Mind you, this Pecorino wasn't just some bland white wine mouthwash, which Italy all too often produces. This was really dazzling stuff, zingy with minerality and scents of herbs such as rosemary and sage delivered with an impressively dense texture. There wasn't a trace of oak, by the way, and none needed. It was a "where have you been all my life?" white wine.
Of course, when I got home I raced to the computer to become a know-it-all about Pecorino. It turns out that the grape variety wasn't even isolated as such until the 1980s and that the first varietally labeled Pecorino appeared only in 1996.
The second wine I was given was another dry white, a 2008 Biancollella Frassitelli from Casa d'Ambra. "A who? What?" I heard myself saying as the sommelier announced what she was putting in front of me. "It's a wine from Ischia,” she explained patiently. "The producer is Casa d'Ambra. It's grown on very steep slopes at nearly 2,000 feet above sea level." Considering that Ischia is smaller than Manhattan, that's a vertical rise unseen since Michael Jordan.

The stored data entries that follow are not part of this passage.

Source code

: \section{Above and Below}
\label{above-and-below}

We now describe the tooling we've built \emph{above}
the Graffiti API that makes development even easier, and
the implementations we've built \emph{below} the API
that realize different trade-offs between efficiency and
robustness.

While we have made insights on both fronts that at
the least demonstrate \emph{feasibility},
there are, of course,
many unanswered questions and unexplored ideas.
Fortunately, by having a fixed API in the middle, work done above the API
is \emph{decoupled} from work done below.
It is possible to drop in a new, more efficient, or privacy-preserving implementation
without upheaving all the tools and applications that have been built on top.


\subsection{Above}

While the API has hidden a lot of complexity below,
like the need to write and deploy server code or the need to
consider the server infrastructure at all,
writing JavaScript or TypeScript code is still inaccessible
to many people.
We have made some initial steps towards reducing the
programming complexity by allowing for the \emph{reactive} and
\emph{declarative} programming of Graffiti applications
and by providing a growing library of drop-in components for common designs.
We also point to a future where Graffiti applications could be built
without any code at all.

Here again, I had never heard of the grape variety (I later learned that Biancollella is a specialty of Ischia). And Casa d'Ambra was new to me too. I've never been to Ischia. This wine alone put Ischia at the top of my travel list. Not as pungently flavorful as the Pecorino, it had a finesse and a subtlety that made it, well, classy.

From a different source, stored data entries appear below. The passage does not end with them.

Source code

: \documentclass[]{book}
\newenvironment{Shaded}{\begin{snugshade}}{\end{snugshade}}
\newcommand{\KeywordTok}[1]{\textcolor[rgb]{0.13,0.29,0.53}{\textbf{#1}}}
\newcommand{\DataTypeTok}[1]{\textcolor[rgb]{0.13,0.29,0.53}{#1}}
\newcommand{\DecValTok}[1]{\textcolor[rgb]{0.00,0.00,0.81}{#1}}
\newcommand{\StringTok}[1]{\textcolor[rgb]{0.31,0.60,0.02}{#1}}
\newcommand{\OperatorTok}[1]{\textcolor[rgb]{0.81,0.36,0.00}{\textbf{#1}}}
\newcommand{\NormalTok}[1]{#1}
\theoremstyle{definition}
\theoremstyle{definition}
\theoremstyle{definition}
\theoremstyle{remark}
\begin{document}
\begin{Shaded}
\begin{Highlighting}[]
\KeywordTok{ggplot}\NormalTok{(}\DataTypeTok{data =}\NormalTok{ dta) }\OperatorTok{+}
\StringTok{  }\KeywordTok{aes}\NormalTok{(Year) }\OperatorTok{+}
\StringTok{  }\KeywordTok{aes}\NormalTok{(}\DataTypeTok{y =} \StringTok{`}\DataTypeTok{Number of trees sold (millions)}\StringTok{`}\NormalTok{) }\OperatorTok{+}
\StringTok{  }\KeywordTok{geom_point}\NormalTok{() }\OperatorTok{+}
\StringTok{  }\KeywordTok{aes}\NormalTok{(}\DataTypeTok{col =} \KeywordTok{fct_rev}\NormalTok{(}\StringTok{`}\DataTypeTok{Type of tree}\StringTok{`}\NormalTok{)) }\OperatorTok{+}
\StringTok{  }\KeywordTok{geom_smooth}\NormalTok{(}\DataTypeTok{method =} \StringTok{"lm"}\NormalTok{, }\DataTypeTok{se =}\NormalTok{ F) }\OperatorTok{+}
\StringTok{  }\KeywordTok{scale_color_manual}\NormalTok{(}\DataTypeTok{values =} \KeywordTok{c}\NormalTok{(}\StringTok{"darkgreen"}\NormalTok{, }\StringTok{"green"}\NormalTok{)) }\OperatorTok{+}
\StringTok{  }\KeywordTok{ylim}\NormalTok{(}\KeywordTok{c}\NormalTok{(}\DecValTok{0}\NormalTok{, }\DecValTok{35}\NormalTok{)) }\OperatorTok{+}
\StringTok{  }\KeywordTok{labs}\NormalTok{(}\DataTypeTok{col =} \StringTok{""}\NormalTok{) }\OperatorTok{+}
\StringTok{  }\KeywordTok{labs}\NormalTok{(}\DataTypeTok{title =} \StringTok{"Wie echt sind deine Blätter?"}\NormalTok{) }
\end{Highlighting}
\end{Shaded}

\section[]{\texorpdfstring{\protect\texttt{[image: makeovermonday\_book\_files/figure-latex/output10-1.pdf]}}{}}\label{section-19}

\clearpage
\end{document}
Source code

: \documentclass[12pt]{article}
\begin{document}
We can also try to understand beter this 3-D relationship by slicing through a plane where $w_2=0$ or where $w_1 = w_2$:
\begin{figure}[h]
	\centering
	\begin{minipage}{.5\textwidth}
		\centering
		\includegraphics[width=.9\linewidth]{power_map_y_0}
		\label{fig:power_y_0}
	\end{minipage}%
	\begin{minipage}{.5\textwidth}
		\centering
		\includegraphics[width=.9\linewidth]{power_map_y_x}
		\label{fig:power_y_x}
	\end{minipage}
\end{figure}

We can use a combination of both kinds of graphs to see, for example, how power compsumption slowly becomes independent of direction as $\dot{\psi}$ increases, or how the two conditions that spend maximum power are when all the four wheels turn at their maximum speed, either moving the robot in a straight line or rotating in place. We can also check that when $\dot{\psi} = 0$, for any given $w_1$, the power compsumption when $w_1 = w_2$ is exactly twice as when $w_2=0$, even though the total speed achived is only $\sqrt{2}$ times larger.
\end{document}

With the pizza, out came a red wine and—you guessed it—I was once again in my now-familiar state of Italian wine bafflement. "It's a Damiano Ciolli Silene Cesanese Olevano Romano, from Lazio," I was told. The only thing I understood was "Lazio," which is also known as Latium. It's the region where Rome is located. Beyond that I was clueless.
This red wine, from the unknown-to-me Cesanese grape variety, was lovely: soft, delicate, suffused with scents and tastes of herbs as well as an attractive earthiness, and meant to be drunk young. It was utterly delectable, a far cry from today's palate-stomping reds that overwhelm your mouth (and meal) with over-intense fruit, unsubtle oakiness and scorching alcohol. The producer, Damiano Ciolli, took over the family winery, which is located in the village of Olevano Romano, about 35 miles east of Rome, in 2001. Silene, I learned, is the name for a bottling that sees a brief amount of oak aging.

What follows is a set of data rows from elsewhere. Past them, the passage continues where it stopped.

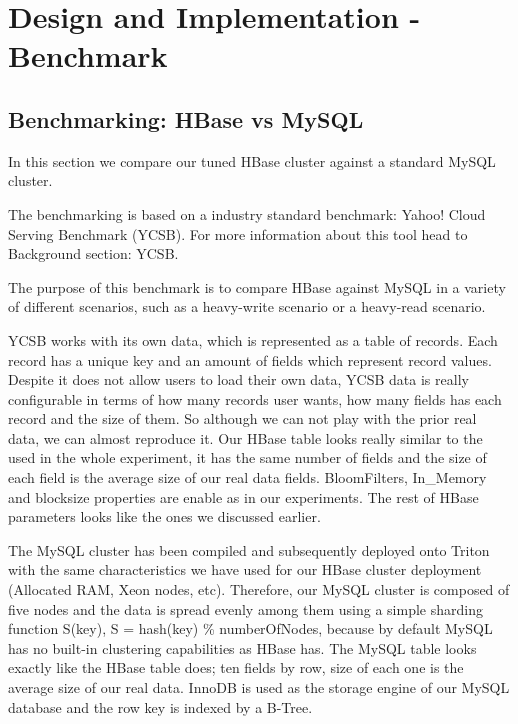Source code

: \chapter{Design and Implementation - Benchmark}
\label{chapter:Design and Implementation - Benchmark}
 
\section{Benchmarking: HBase vs MySQL}

In this section we compare our tuned HBase cluster against a standard MySQL cluster.

\bigskip

The benchmarking is based on a industry standard benchmark: Yahoo! Cloud Serving Benchmark (YCSB). For more information about this tool head to Background section: YCSB.
\par
The purpose of this benchmark is to compare HBase against MySQL in a variety of different scenarios, such as a heavy-write scenario or a heavy-read scenario. 
\par
YCSB works with its own data, which is represented as a table of records. Each record has a unique key and an amount of fields which represent record values. Despite it does not allow users to load their own data, YCSB data is really configurable in terms of how many records user wants, how many fields has each record and the size of them. So although we can not play with the prior real data, we can almost reproduce it. Our HBase table looks really similar to the used in the whole experiment, it has the same number of fields and the size of each field is the average size of our real data fields. BloomFilters, In\_Memory and blocksize properties are enable as in our experiments. The rest of HBase parameters looks like the ones we discussed earlier.
\par
The MySQL cluster has been compiled and subsequently deployed onto Triton with the same characteristics we have used for our HBase cluster deployment (Allocated RAM, Xeon nodes, etc). Therefore, our MySQL cluster is composed of five nodes and the data is spread evenly among them using a simple sharding function S(key), S = hash(key) \% numberOfNodes, because by default MySQL has no built-in clustering capabilities as HBase has. The MySQL table looks exactly like the HBase table does; ten fields by row, size of each one is the average size of our real data. InnoDB is used as the storage engine of our MySQL database and the row key is indexed by a B-Tree. 

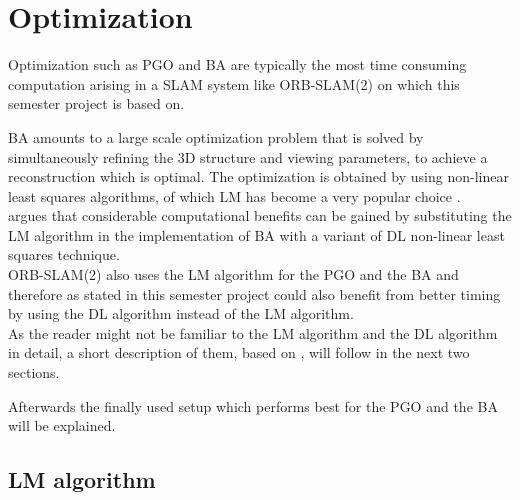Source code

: \chapter{Optimization}
\label{sec:optimization}

Optimization such as \acf{PGO} and \acf{BA} are typically the most time consuming computation arising in a \acf{SLAM} system like ORB-SLAM(2) \cite{Mur-Artal2015,Mur-Artal2016} on which this semester project is based on.

\ac{BA} amounts to a large scale optimization problem that is solved by simultaneously refining the 3D structure and viewing parameters, to achieve a reconstruction which is optimal. The optimization is obtained by using non-linear least squares algorithms, of which \acf{LM} has become a very popular choice \cite{Lourakis2005}.\\

\cite{Lourakis2005} argues that considerable computational benefits can be gained by substituting the \ac{LM} algorithm in the implementation of \ac{BA} with a variant of \ac{DL} non-linear least squares technique.\\

ORB-SLAM(2) also uses the \ac{LM} algorithm for the \ac{PGO} and the \ac{BA} and therefore as stated in \cite{Lourakis2005} this semester project could also benefit from better timing by using the \ac{DL} algorithm instead of the \ac{LM} algorithm.\\

As the reader might not be familiar to the \ac{LM} algorithm and the \ac{DL} algorithm in detail, a short description of them, based on \cite{Lourakis2005}, will follow in the next two sections.

Afterwards the finally used setup which performs best for the \ac{PGO} and the \ac{BA} will be explained.

\section{\acf{LM} algorithm}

Has this sort of thing happened to you? It was, I'm sure, just the sort of thing my colleague feared—especially if he didn't have the informative assistance of sommeliers such as those at A-16.
Are you, too, afraid of Italian wines—their complication, head-spinning variety and sheer unfamiliarity? Are the Italians to blame for making everything so incomprehensible? Or do we have a responsibility as students and lovers of wine to, as the British would say, swot it up?